WHAT IS EXPECTED: Search the records below for "infty"; copy each line that has it.

GIVEN ENTRIES:
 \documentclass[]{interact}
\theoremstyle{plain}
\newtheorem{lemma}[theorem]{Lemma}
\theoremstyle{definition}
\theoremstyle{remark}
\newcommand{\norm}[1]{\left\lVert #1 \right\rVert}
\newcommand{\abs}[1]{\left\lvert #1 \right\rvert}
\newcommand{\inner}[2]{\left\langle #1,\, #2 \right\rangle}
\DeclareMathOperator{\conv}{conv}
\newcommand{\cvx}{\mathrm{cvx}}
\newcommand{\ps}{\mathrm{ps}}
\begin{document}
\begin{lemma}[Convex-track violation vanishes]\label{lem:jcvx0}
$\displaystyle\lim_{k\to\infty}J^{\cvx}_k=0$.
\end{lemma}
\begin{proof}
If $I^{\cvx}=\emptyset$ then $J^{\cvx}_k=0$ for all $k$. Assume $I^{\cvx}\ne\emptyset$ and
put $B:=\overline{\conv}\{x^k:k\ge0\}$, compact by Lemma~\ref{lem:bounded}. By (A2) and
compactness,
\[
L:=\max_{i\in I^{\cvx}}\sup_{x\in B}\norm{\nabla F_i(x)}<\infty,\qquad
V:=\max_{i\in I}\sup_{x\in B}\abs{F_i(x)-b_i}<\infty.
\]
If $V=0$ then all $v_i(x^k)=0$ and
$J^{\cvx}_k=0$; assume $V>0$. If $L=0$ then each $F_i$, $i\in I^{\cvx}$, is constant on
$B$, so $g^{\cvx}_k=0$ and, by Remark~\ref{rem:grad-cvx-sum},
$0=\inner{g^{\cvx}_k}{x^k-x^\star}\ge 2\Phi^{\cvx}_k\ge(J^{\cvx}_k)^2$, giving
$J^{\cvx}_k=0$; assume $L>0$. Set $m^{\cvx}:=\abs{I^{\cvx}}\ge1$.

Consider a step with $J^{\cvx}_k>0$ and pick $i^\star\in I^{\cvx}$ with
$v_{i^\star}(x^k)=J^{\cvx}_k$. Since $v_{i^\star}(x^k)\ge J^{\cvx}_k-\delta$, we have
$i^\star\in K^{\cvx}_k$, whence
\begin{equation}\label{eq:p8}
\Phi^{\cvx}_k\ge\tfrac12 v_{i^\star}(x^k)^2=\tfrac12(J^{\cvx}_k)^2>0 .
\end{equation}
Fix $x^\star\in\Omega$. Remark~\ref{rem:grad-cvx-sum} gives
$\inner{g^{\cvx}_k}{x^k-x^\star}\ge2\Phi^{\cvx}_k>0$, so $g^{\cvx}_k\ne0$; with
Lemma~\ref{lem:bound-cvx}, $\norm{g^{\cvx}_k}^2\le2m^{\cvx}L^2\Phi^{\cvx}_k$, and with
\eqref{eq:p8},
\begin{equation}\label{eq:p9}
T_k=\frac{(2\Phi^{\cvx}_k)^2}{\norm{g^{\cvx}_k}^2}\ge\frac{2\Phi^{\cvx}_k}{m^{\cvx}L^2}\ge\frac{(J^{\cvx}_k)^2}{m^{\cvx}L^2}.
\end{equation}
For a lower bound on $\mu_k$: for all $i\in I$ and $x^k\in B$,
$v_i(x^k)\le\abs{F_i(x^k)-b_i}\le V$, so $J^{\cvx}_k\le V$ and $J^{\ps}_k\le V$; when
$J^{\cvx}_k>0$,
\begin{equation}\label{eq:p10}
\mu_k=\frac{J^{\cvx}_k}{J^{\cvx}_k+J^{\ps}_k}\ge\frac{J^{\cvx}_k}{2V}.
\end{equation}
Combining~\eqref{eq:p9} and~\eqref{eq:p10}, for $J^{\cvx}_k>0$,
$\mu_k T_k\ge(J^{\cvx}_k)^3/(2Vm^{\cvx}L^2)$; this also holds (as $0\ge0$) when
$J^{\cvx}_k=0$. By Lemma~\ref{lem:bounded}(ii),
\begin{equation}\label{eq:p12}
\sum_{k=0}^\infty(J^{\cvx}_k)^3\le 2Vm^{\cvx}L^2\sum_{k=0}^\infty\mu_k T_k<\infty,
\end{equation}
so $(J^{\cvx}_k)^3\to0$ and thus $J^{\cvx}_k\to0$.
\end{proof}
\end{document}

---

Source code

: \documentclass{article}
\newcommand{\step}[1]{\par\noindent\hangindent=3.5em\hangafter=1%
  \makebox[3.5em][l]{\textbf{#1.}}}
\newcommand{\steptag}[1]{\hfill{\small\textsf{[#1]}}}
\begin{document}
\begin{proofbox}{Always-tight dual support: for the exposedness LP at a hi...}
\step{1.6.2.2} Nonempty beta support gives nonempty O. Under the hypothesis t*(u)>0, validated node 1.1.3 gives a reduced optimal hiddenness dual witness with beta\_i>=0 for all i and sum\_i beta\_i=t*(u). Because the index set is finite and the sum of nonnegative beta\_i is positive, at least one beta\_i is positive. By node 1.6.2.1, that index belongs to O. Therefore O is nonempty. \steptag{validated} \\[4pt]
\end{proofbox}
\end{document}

ANSWER BOX:
$\displaystyle\lim_{k\to\infty}J^{\cvx}_k=0$.
L:=\max_{i\in I^{\cvx}}\sup_{x\in B}\norm{\nabla F_i(x)}<\infty,\qquad
V:=\max_{i\in I}\sup_{x\in B}\abs{F_i(x)-b_i}<\infty.
\sum_{k=0}^\infty(J^{\cvx}_k)^3\le 2Vm^{\cvx}L^2\sum_{k=0}^\infty\mu_k T_k<\infty,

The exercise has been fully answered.